Y aquí comienza (si no está desde antes) la paranoia. Esta tarjeta Bip! tendrá registrados todos los viajes realizados hasta tres meses, los buses serán monitoreados mediante sistema G.P.S. Satelital, al interior de las máquinas y en los paraderos de intercambio existirán cámaras (“Estamos grabando por su seguridad” según lo escrito en el cartel, pero, en la actualidad su uso tiene por objeto vigilar el desempeño laboral del trabajador, en este caso, al chofer). En una sociedad multimedial, donde el cuerpo es virtual y está conectado con redes de bases de datos este elemento, el Sinóptico sirve muchísimo para ejemplificar cómo el gobierno intenta, con la implementación de este sistema Transantiago, el tránsito de una sociedad disciplinaria a una de control sobre los individuos. La ciudad ha sido fragmentada en diez sectores, estratos sociales, cada uno con un propio centro comercial (Mall Plaza Vespucio en la Florida, Alto las Condes en Las Condes) donde desparece el concepto de ómnibus, para todos, es decir, como el lugar de tránsito donde interactúan personas de distintas clases sociales. Para acceder al centro hegemónico solo existen dos alternativas: los buses troncales y el Metrotren. La ciudad se fragmenta. Las rutas principales se llevan a la gente entre las áreas más populares de Santiago. Rutas circulatorias más pequeñas llevan a gente entre sus vecindades a las rutas principales donde pueden transferir a otros autobúses. Las rutas de autobús se diseñan para llevar eficientemente a gente a las estaciones próximas del Metro.

Sin embargo aún la diferencia entre Panóptico y Sinóptico parece superficial, ligada solamente a diferencias tecnológicas y no es así. El propósito del Panóptico era disciplinar los cuerpos.
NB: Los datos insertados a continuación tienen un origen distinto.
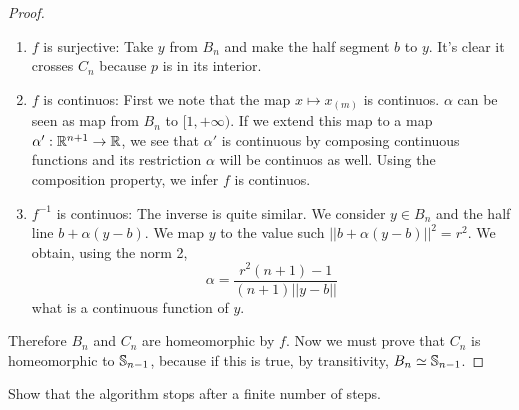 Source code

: \begin{proof}
\begin{enumerate}
    \item $f$ is surjective: Take $y$ from $B_n$ and make the half segment $b$ to $y$. It's clear
    it crosses $C_n$ because $p$ is in its interior.

    \item $f$ is continuos: First we note that the map $x \mapsto x_{(m)}$ is
    continuos. $\alpha$ can be seen as map from $B_n$ to $[1, + \infty)$. If
    we extend this map to a map $\alpha ' : \mathbb{R}^{n+1} \to \mathbb{R}$, we see that
    $\alpha '$ is continuous by composing continuous functions and its
    restriction $\alpha$ will be continuos as well. Using the composition
    property, we infer $f$ is continuos. 
    
    \item $f^{-1}$ is continuos: The inverse is quite similar. We consider $y
    \in B_n$ and the
    half line $b + \alpha(y - b)$. We map $y$ to the value such $||b +
    \alpha(y - b)||^2 = r^2$. We obtain, using the norm 2, 
    $$
    \alpha = \frac{r^2(n+1) -1}{(n+1)||y-b||}
    $$
    what is a continuous function of $y$. 

\end{enumerate}

Therefore $B_n$ and $C_n$ are homeomorphic by $f$. Now we must
prove that $C_n$ is homeomorphic to $\mathbb{S}_{n-1}$, because if this is true,
by transitivity, $B_n \simeq \mathbb{S}_{n-1}$. 

\end{proof}

\noindent\linia

\begin{exercise}
    Show that the algorithm stops after a finite number of steps.
\end{exercise}

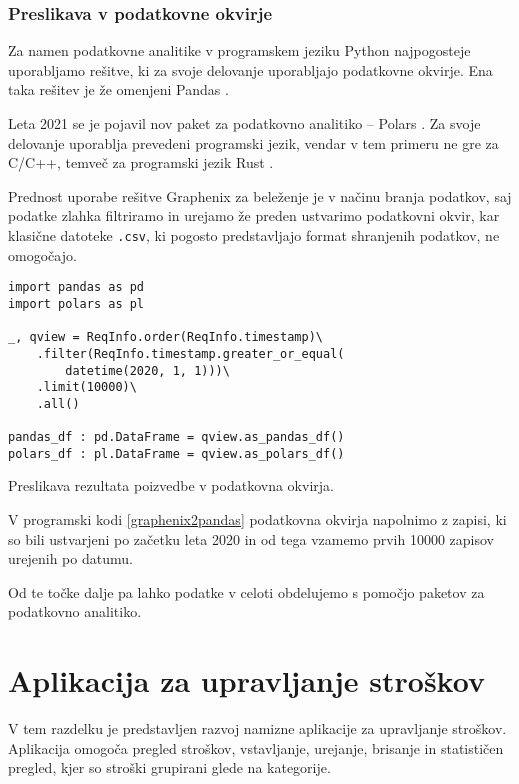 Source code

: \documentclass[a4paper,12pt,openright]{book}
\begin{document}
    \subsubsection{Preslikava v podatkovne okvirje}

    Za namen podatkovne analitike v programskem jeziku Python najpogosteje uporabljamo rešitve, ki za svoje delovanje uporabljajo podatkovne okvirje. Ena taka rešitev je že omenjeni Pandas \cite{PANDAS_GITHUB}.
    
    Leta 2021 se je pojavil nov paket za podatkovno analitiko – Polars \cite{POLARS}. Za svoje delovanje uporablja prevedeni programski jezik, vendar v tem primeru ne gre za C/C++, temveč za programski jezik Rust \cite{RUST}.

    Prednost uporabe rešitve Graphenix za beleženje je v načinu branja podatkov, saj podatke zlahka filtriramo in urejamo že preden ustvarimo podatkovni okvir, kar klasične datoteke {\tt .csv}, ki pogosto predstavljajo format shranjenih podatkov, ne omogočajo.

\begin{code}
\begin{verbatim}
import pandas as pd
import polars as pl

_, qview = ReqInfo.order(ReqInfo.timestamp)\
    .filter(ReqInfo.timestamp.greater_or_equal(
        datetime(2020, 1, 1)))\
    .limit(10000)\
    .all()

pandas_df : pd.DataFrame = qview.as_pandas_df()
polars_df : pl.DataFrame = qview.as_polars_df()
\end{verbatim}
\caption{Preslikava rezultata poizvedbe v podatkovna okvirja.}
\label{graphenix2pandas}
\end{code}

    \noindent
    V programski kodi \ref{graphenix2pandas} podatkovna okvirja napolnimo z zapisi, ki so bili ustvarjeni po začetku leta 2020 in od tega vzamemo prvih \num{10000} zapisov urejenih po datumu.

    Od te točke dalje pa lahko podatke v celoti obdelujemo s pomočjo paketov za podatkovno analitiko.

    \newpage
    \section{Aplikacija za upravljanje stroškov}

    V tem razdelku je predstavljen razvoj namizne aplikacije za upravljanje stroškov. Aplikacija omogoča pregled stroškov, vstavljanje, urejanje, brisanje in statističen pregled, kjer so stroški grupirani glede na kategorije.
\end{document}
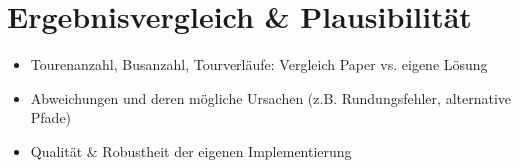 \section{Ergebnisvergleich \& Plausibilität}
\begin{itemize}
\item Tourenanzahl, Busanzahl, Tourverläufe: Vergleich Paper vs. eigene Lösung
\item Abweichungen und deren mögliche Ursachen (z.B. Rundungsfehler, alternative Pfade)
\item Qualität \& Robustheit der eigenen Implementierung
\end{itemize}

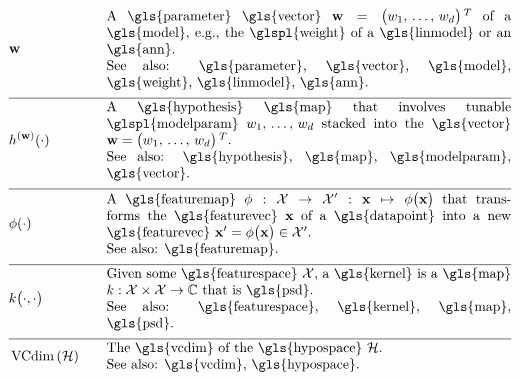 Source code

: \begin{align} 
	&\weights  &\quad & \parbox{.85\textwidth}{A \gls{parameter} \gls{vector} $\weights = \big(\weight_{1}, \,\ldots, \,\weight_{\featuredim}\big)\,^{T}$ 
		of a \gls{model}, e.g., the \glspl{weight} of a \gls{linmodel} or an \gls{ann}.
		\\ See also: \gls{parameter}, \gls{vector}, \gls{model}, \gls{weight}, \gls{linmodel}, \gls{ann}. }     \nonumber \\[2mm] \hline \nonumber\\[-5mm]
	&\hypothesis^{(\weights)}(\cdot)  &\quad &\parbox{.85\textwidth}{A \gls{hypothesis} \gls{map} that involves tunable \glspl{modelparam} 
		$\weight_{1}, \,\ldots, \,\weight_{\featuredim}$ stacked into the \gls{vector} $\weights=\big(\weight_{1}, \,\ldots, \,\weight_{\featuredim} \big)\,^{T}$.
		\\ See also: \gls{hypothesis}, \gls{map}, \gls{modelparam}, \gls{vector}. } \nonumber \\[2mm] \hline \nonumber\\[-5mm]
	&\featuremap(\cdot)  &\quad & \parbox{.85\textwidth}{A \gls{featuremap} 
		$\featuremap: \featurespace \rightarrow \featurespace' : \featurevec \mapsto \featuremap\big( \featurevec \big)$ that 
		transforms the \gls{featurevec} $\featurevec$ of a \gls{datapoint} into a new \gls{featurevec} $\featurevec'= \featuremap\big( \featurevec \big) \in \featurespace'$.
		\\ See also: \gls{featuremap}. }   \nonumber \\[2mm] \hline \nonumber\\[-5mm]
	&\kernelmap{\cdot}{\cdot} &\quad & \parbox{.85\textwidth}{Given some \gls{featurespace} $\featurespace$, 
		a \gls{kernel} is a \gls{map} $\kernel: \featurespace \times \featurespace \rightarrow \mathbb{C}$ that is \gls{psd}.
		\\ See also: \gls{featurespace}, \gls{kernel}, \gls{map}, \gls{psd}. }    \nonumber \\[2mm] \hline \nonumber\\[-5mm]  
	&\vcdim{\hypospace} &\quad & \parbox{.85\textwidth}{The \gls{vcdim} of the \gls{hypospace} $\hypospace$. 
		\\ See also: \gls{vcdim}, \gls{hypospace}. }    \nonumber                                                                                                                                               
\end{align}              



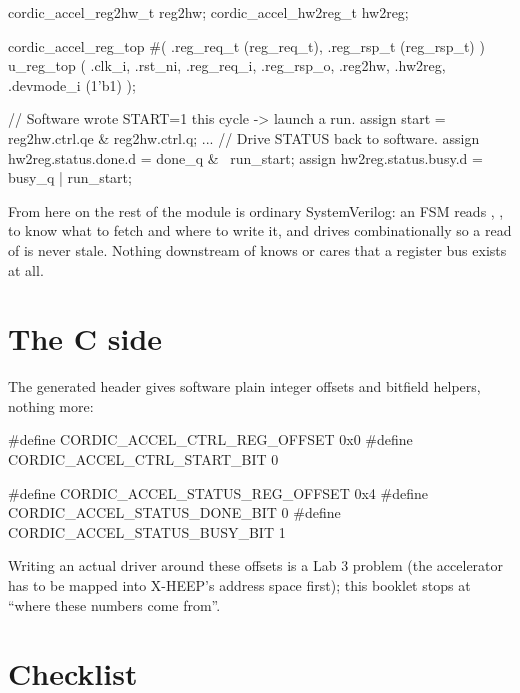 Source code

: \begin{svcode}[caption={rtl/cordic\_accel.sv -- instantiating the CSR block}]
cordic_accel_reg2hw_t reg2hw;
cordic_accel_hw2reg_t hw2reg;

cordic_accel_reg_top #(
  .reg_req_t (reg_req_t),
  .reg_rsp_t (reg_rsp_t)
) u_reg_top (
  .clk_i, .rst_ni,
  .reg_req_i,
  .reg_rsp_o,
  .reg2hw,
  .hw2reg,
  .devmode_i (1'b1)
);

// Software wrote START=1 this cycle -> launch a run.
assign start = reg2hw.ctrl.qe & reg2hw.ctrl.q;
...
// Drive STATUS back to software.
assign hw2reg.status.done.d = done_q & ~run_start;
assign hw2reg.status.busy.d = busy_q  | run_start;
\end{svcode}

From here on the rest of the module is ordinary SystemVerilog: an FSM reads
, ,  to know what to
fetch and where to write it, and drives  combinationally
so a read of  is never stale. Nothing downstream of
 knows or cares that a register bus exists at all.

\section{The C side}

The generated header gives software plain integer offsets and bitfield
helpers, nothing more:

\begin{cppcode}[caption={sw/cordic\_accel\_regs.h (generated, excerpt)}]
#define CORDIC_ACCEL_CTRL_REG_OFFSET 0x0
#define CORDIC_ACCEL_CTRL_START_BIT 0

#define CORDIC_ACCEL_STATUS_REG_OFFSET 0x4
#define CORDIC_ACCEL_STATUS_DONE_BIT 0
#define CORDIC_ACCEL_STATUS_BUSY_BIT 1
\end{cppcode}

Writing an actual driver around these offsets is a Lab 3 problem (the
accelerator has to be mapped into X-HEEP's address space first); this
booklet stops at ``where these numbers come from''.

\section{Checklist}
\label{sec:regtool:checklist}

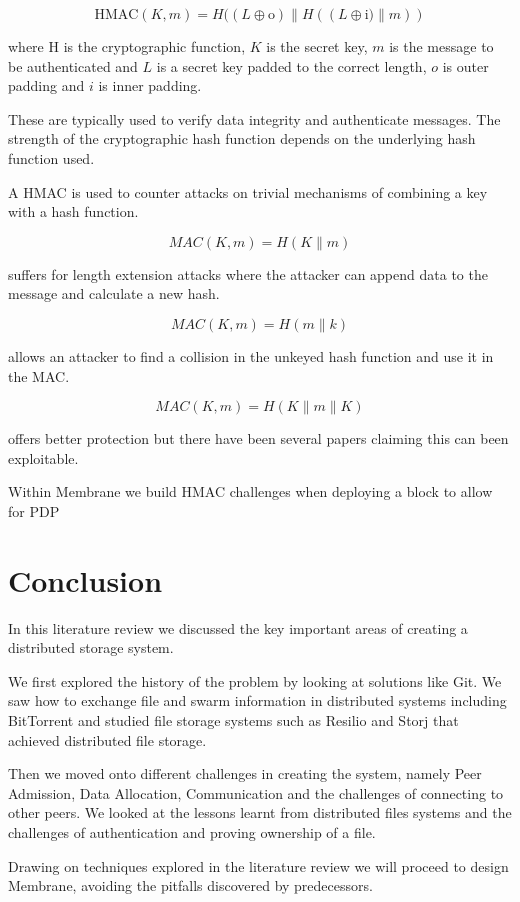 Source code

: \documentclass[11pt, a4paper, twocolumn, twoside]{report}
\begin{document}
$$\mbox{HMAC}(K, m) = H((L \oplus \mbox{o}) \parallel H((L \oplus \mbox{i)} \parallel m))$$

where H is the cryptographic function, $K$ is the secret key, $m$ is the message to be authenticated and $L$ is a secret key padded to the correct length, $o$ is outer padding and $i$ is inner padding.

These are typically used to verify data integrity and authenticate messages. The strength of the cryptographic hash function depends on the underlying hash function used.

A HMAC is used to counter attacks on trivial mechanisms of combining a key with a hash function.

$$MAC(K, m) = H(K \parallel m)$$

suffers for length extension attacks where the attacker can append data to the message and calculate a new hash. 

$$MAC(K, m) = H(m \parallel k)$$

allows an attacker to find a collision in the unkeyed hash function and use it in the MAC. 

$$MAC(K, m) = H(K \parallel m \parallel K)$$ 

offers better protection but there have been several papers claiming this can been exploitable. \citep{bellare1996keying}

Within Membrane we build HMAC challenges when deploying a block to allow for PDP

\section{Conclusion}
In this literature review we discussed the key important areas of creating a distributed storage system.

We first explored the history of the problem by looking at solutions like Git. We saw how to exchange file and swarm information in distributed systems including BitTorrent and studied file storage systems such as Resilio and Storj that achieved distributed file storage.

Then we moved onto different challenges in creating the system, namely Peer Admission, Data Allocation, Communication and the challenges of connecting to other peers. We looked at the lessons learnt from distributed files systems and the challenges of authentication and proving ownership of a file.

Drawing on techniques explored in the literature review we will proceed to design Membrane, avoiding the pitfalls discovered by predecessors.
\end{document}
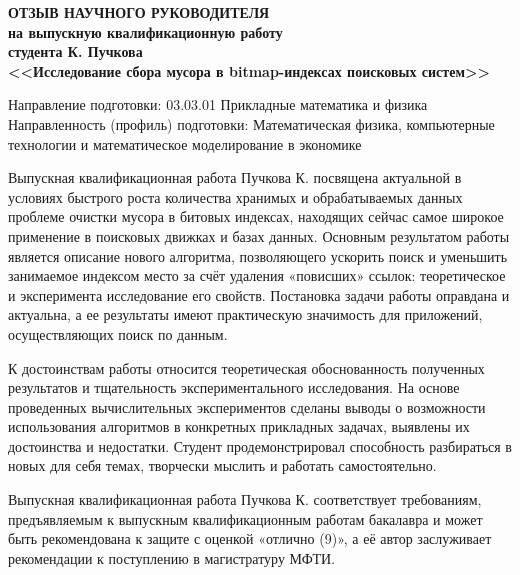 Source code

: \documentclass[a4paper,oneside,final,12pt,russian]{extarticle}
\begin{document}
\begin{center}
\textbf{ОТЗЫВ НАУЧНОГО РУКОВОДИТЕЛЯ}\\
\textbf{на выпускную квалификационную работу}\\
\textbf{студента К. Пучкова}\\
\textbf{<<Исследование сбора мусора в bitmap-индексах поисковых систем>>}\\
\end{center}

\onehalfspacing

\begin{flushleft}
Направление подготовки: 03.03.01 Прикладные математика и физика\\
Направленность (профиль) подготовки: Математическая физика,
компьютерные технологии и математическое моделирование в экономике\\
\end{flushleft}

Выпускная квалификационная работа Пучкова К. посвящена актуальной в условиях
быстрого роста количества хранимых и обрабатываемых данных проблеме очистки мусора в
битовых индексах, находящих сейчас самое широкое применение в поисковых движках и базах
данных. Основным результатом работы является описание нового алгоритма, позволяющего
ускорить поиск и уменьшить занимаемое индексом место за счёт удаления «повисших» ссылок:
теоретическое и эксперимента исследование его свойств. Постановка задачи работы
оправдана и актуальна, а ее результаты имеют практическую значимость для приложений,
осуществляющих поиск по данным.

К достоинствам работы относится теоретическая обоснованность полученных результатов
и тщательность экспериментального исследования. На основе проведенных вычислительных
экспериментов сделаны выводы о возможности использования алгоритмов в конкретных
прикладных задачах, выявлены их достоинства и недостатки. Студент продемонстрировал
способность разбираться в новых для себя темах, творчески мыслить и работать самостоятельно.

Выпускная квалификационная работа Пучкова К. соответствует требованиям, предъявляемым
к выпускным квалификационным работам бакалавра и может быть рекомендована к защите
с оценкой «отлично (9)», а её автор заслуживает рекомендации к поступлению в магистратуру МФТИ.

\singlespacing

\vspace{18mm}
\end{document}
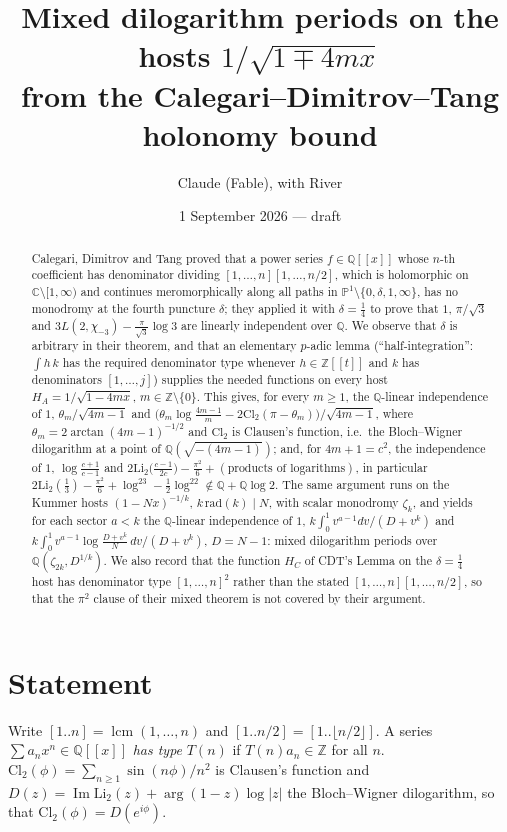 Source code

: \documentclass[11pt]{amsart}
\title[Mixed dilogarithm periods on $1/\sqrt{1\mp4mx}$]{Mixed dilogarithm periods on the hosts $1/\sqrt{1\mp4mx}$\\ from the Calegari--Dimitrov--Tang holonomy bound}
\author{Claude (Fable), with River}
\date{1 September 2026 --- draft}
\theoremstyle{remark}
\newcommand{\Q}{\mathbb Q}\newcommand{\Z}{\mathbb Z}\newcommand{\R}{\mathbb R}\newcommand{\C}{\mathbb C}
\newcommand{\PP}{\mathbb P}\newcommand{\D}{\mathbb D}\newcommand{\T}{\mathbb T}\newcommand{\Cl}{\mathrm{Cl}_2}\newcommand{\Li}{\mathrm{Li}_2}
\newcommand{\lcm}[1]{[1..#1]}
\begin{document}
\begin{abstract}
Calegari, Dimitrov and Tang proved that a power series $f\in\Q[[x]]$ whose $n$-th coefficient has denominator dividing $[1,\dots,n][1,\dots,n/2]$, which is holomorphic on $\C\setminus[1,\infty)$ and continues meromorphically along all paths in $\PP^1\setminus\{0,\delta,1,\infty\}$, has no monodromy at the fourth puncture $\delta$; they applied it with $\delta=\tfrac14$ to prove that $1$, $\pi/\sqrt3$ and $3L(2,\chi_{-3})-\frac{\pi}{\sqrt3}\log3$ are linearly independent over $\Q$. We observe that $\delta$ is arbitrary in their theorem, and that an elementary $p$-adic lemma (``half-integration'': $\int h\,k$ has the required denominator type whenever $h\in\Z[[t]]$ and $k$ has denominators $[1,\dots,j]$) supplies the needed functions on every host $H_A=1/\sqrt{1-4mx}$, $m\in\Z\setminus\{0\}$. This gives, for every $m\ge1$, the $\Q$-linear independence of $1$, $\theta_m/\sqrt{4m-1}$ and $\bigl(\theta_m\log\frac{4m-1}m-2\Cl(\pi-\theta_m)\bigr)/\sqrt{4m-1}$, where $\theta_m=2\arctan(4m-1)^{-1/2}$ and $\Cl$ is Clausen's function, i.e.\ the Bloch--Wigner dilogarithm at a point of $\Q(\sqrt{-(4m-1)})$; and, for $4m+1=c^2$, the independence of $1$, $\log\frac{c+1}{c-1}$ and $2\Li\bigl(\frac{c-1}{2c}\bigr)-\frac{\pi^2}6+(\text{products of logarithms})$, in particular $2\Li(\tfrac13)-\frac{\pi^2}6+\log^23-\frac12\log^22\notin\Q+\Q\log2$. The same argument runs on the Kummer hosts $(1-Nx)^{-1/k}$, $k\,\mathrm{rad}(k)\mid N$, with scalar monodromy $\zeta_k$, and yields for each sector $a<k$ the $\Q$-linear independence of $1$, $k\int_0^1v^{a-1}dv/(D+v^k)$ and $k\int_0^1v^{a-1}\log\frac{D+v^k}{N}\,dv/(D+v^k)$, $D=N-1$: mixed dilogarithm periods over $\Q(\zeta_{2k},D^{1/k})$. We also record that the function $H_C$ of CDT's Lemma on the $\delta=\frac14$ host has denominator type $[1,\dots,n]^2$ rather than the stated $[1,\dots,n][1,\dots,n/2]$, so that the $\pi^2$ clause of their mixed theorem is not covered by their argument.
\end{abstract}
\maketitle

\section{Statement}
Write $\lcm n=\operatorname{lcm}(1,\dots,n)$ and $\lcm{n/2}=\lcm{\lfloor n/2\rfloor}$. A series $\sum a_nx^n\in\Q[[x]]$ \emph{has type} $T(n)$ if $T(n)a_n\in\Z$ for all $n$. $\Cl(\phi)=\sum_{n\ge1}\sin(n\phi)/n^2$ is Clausen's function and $D(z)=\operatorname{Im}\Li(z)+\arg(1-z)\log|z|$ the Bloch--Wigner dilogarithm, so that $\Cl(\phi)=D(e^{i\phi})$.
\end{document}
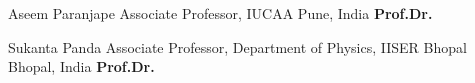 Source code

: 


\begin{cvhonors}


\cvhonor
{Aseem Paranjape} %
{Associate Professor, IUCAA} %
{Pune, India} %
{\textbf{  Prof.Dr.}} %



\cvhonor
{Sukanta Panda} %
{Associate Professor, Department of Physics, IISER Bhopal} %
{Bhopal, India} %
{\textbf{  Prof.Dr.}} %


\end{cvhonors}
Es, ante todo, un arma contra la diversidad, la elección y la variedad. En cambio (y aquí radica su diferencia fundamental), sus principales motores guían hacia las casas comerciales y centros de crédito. Fomenta la diversidad porque abre nuevos mercados y el mercado necesita saber a quien dar créditos o dar un préstamo y a quién no. «Según Poster, el almacenamiento de enormes cantidades de datos, que aumentan con cada uso de una tarjeta de crédito y prácticamente con cada compra, conducen a un “super-panóptico”, pero con una diferencia respecto del Panóptico: al proporcionar datos para su almacenamiento, el vigilado se convierte en un factor importante y complaciente de la vigilancia.» (11) (Nótese que quienes financian el Transantiago son Santander Santiago, Banco de Crédito e Inversiones, BancoEstado, Banco de Chile y la administradora de créditos CMR Falabella.)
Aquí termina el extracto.